US Defense Secretary Donald H. Rumsfeld said yesterday that
political reconciliation between Sunnis and Shiites is as important
as the military effort in establishing security in Iraq, where
thousands more US troops have been summoned to Baghdad to quell an
upsurge in violence.
The US may have to send still more troops to the capital city,
said the top US general in the country, while Rumsfeld said it was
too early to estimate when overall levels of US forces in Iraq
might begin to fall.
Gen. George Casey, the senior US commander, said al-Qaida has
increased its killings in Baghdad to show it remains a force to be
reckoned with after the June 7 killing of its leader in Iraq, Abu
Musab al-Zarqawi.
In response to the al-Qaida attacks, "what we are seeing now as
a counter to that is death squads, primarily from Shiite extremist
groups that are retaliating against civilians," Casey said at a
news conference with Rumsfeld. "So you have both sides now
attacking civilians, and that is what has caused the recent spike
in violence here in Baghdad."
Casey said he was consulting with the Iraqi government on how to
counteract the violence.
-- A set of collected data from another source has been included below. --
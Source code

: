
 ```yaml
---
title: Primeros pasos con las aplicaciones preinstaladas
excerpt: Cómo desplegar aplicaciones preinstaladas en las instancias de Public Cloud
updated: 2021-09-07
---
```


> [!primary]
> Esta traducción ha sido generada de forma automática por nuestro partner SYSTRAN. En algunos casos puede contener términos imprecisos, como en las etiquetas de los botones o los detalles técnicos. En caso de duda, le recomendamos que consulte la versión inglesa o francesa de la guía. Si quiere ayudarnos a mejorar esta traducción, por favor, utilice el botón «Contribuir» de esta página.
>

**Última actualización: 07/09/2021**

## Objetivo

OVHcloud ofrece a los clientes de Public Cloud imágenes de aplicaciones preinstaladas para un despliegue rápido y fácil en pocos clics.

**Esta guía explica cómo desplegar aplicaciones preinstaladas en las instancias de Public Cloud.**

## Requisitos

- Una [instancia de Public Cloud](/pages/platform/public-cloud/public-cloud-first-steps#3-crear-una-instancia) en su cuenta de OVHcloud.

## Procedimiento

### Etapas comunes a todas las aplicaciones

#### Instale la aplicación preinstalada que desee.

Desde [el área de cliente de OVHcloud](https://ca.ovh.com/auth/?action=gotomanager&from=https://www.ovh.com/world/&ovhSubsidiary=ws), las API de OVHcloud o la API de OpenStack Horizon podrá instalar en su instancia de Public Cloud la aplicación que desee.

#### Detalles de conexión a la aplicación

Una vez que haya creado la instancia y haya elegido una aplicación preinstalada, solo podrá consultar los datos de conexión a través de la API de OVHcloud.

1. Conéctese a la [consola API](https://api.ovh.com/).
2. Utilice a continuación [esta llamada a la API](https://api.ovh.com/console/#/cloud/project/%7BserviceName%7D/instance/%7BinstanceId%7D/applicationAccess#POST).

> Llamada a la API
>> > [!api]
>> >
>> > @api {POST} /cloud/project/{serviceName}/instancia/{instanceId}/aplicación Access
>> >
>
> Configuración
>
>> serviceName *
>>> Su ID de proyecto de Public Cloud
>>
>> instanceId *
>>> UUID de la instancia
Asked whether that might include putting
more US troops in the Baghdad area, Casey replied, "It may,
yes."
"We'll make sure there are adequate forces available for the
Iraqis to succeed in Baghdad," he added. Rumsfeld said earlier
Wednesday that the number of Iraqi and US troops in Baghdad had
recently grown from 40,000 to about 55,000.
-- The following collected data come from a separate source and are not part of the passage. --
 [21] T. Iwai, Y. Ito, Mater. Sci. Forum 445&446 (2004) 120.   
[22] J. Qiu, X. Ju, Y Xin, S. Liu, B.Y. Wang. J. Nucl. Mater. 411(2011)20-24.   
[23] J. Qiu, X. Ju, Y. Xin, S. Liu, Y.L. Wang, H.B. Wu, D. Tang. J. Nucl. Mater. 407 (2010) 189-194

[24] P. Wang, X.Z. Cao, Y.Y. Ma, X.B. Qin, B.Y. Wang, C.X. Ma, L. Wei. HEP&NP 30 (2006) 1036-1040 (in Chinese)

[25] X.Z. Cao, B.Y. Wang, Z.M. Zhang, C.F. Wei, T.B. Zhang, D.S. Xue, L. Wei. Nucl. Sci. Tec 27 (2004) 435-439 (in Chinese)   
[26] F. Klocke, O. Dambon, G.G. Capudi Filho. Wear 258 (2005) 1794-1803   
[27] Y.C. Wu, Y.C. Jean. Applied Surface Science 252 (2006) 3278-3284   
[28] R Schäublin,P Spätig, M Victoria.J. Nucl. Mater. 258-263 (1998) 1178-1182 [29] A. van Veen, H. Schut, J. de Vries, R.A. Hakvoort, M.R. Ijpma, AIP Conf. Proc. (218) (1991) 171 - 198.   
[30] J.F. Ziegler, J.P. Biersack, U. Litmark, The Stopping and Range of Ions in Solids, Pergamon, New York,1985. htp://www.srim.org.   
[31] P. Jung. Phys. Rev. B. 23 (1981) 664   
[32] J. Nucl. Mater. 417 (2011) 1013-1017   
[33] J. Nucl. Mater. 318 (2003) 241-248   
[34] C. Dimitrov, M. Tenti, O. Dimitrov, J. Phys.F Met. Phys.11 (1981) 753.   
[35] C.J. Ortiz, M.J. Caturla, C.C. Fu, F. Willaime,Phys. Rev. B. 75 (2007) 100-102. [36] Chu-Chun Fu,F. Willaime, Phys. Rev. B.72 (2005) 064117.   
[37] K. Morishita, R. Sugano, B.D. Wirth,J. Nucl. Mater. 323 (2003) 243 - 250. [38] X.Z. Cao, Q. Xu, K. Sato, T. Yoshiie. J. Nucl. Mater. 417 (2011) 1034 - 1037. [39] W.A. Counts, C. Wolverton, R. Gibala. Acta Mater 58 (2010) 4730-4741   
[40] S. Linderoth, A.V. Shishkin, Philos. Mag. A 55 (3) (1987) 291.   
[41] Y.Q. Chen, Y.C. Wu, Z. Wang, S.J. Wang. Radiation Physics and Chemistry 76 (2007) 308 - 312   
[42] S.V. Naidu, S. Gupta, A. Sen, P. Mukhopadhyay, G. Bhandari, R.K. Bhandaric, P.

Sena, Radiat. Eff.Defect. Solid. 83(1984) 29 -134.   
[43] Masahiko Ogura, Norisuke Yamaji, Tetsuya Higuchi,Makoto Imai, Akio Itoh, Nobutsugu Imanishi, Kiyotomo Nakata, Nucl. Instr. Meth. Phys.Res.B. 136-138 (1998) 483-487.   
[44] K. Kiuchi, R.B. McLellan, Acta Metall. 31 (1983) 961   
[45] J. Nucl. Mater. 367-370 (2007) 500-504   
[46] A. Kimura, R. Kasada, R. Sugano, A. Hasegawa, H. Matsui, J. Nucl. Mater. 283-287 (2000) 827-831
Overall, there are about 129,000 US troops in Iraq.
Rumsfeld said US forces remain committed to helping stabilize
the country, but he stressed that the key concern now is political
rather than military.
"It's as much a political task as anything," he told reporters
who were accompanying him on his 12th visit to Iraq since the March
2003 invasion that toppled Saddam Hussein and his Sunni Arab
powerbase. "They're going to have to engage in a reconciliation
process" between Sunnis and Shiites, including the Shiite militias
that are engaging in acts of intimidation and violence in the
Baghdad area, Rumsfeld said.
In the latest violence Wednesday, Iraqi authorities said gunmen
ambushed a bus station in a town northeast of Baghdad, in a
province where sectarian tensions run high, kidnapping two dozen
people and killing all but four of them.
Rumsfeld met with Prime Minister Nouri al-Maliki and members of
his Cabinet, who are under growing pressure to show better results
from a month-long crackdown on violence in the capital. Al-Maliki
was scheduled to appear at a news conference with Rumsfeld, but
Defense Minister Abdul-Qader Mohammed Jassim al-Mifarji attended in
his place.
Rumsfeld said earlier Wednesday that the Iraqi government is not
yet ready to decide on security issues that will determine the pace
of US troop reductions this year.
Speaking to reporters on a flight from southern Afghanistan to
an air base at Balad, Iraq, Rumsfeld said the Iraqis are embarked
"on a comprehensive review" of their security requirements.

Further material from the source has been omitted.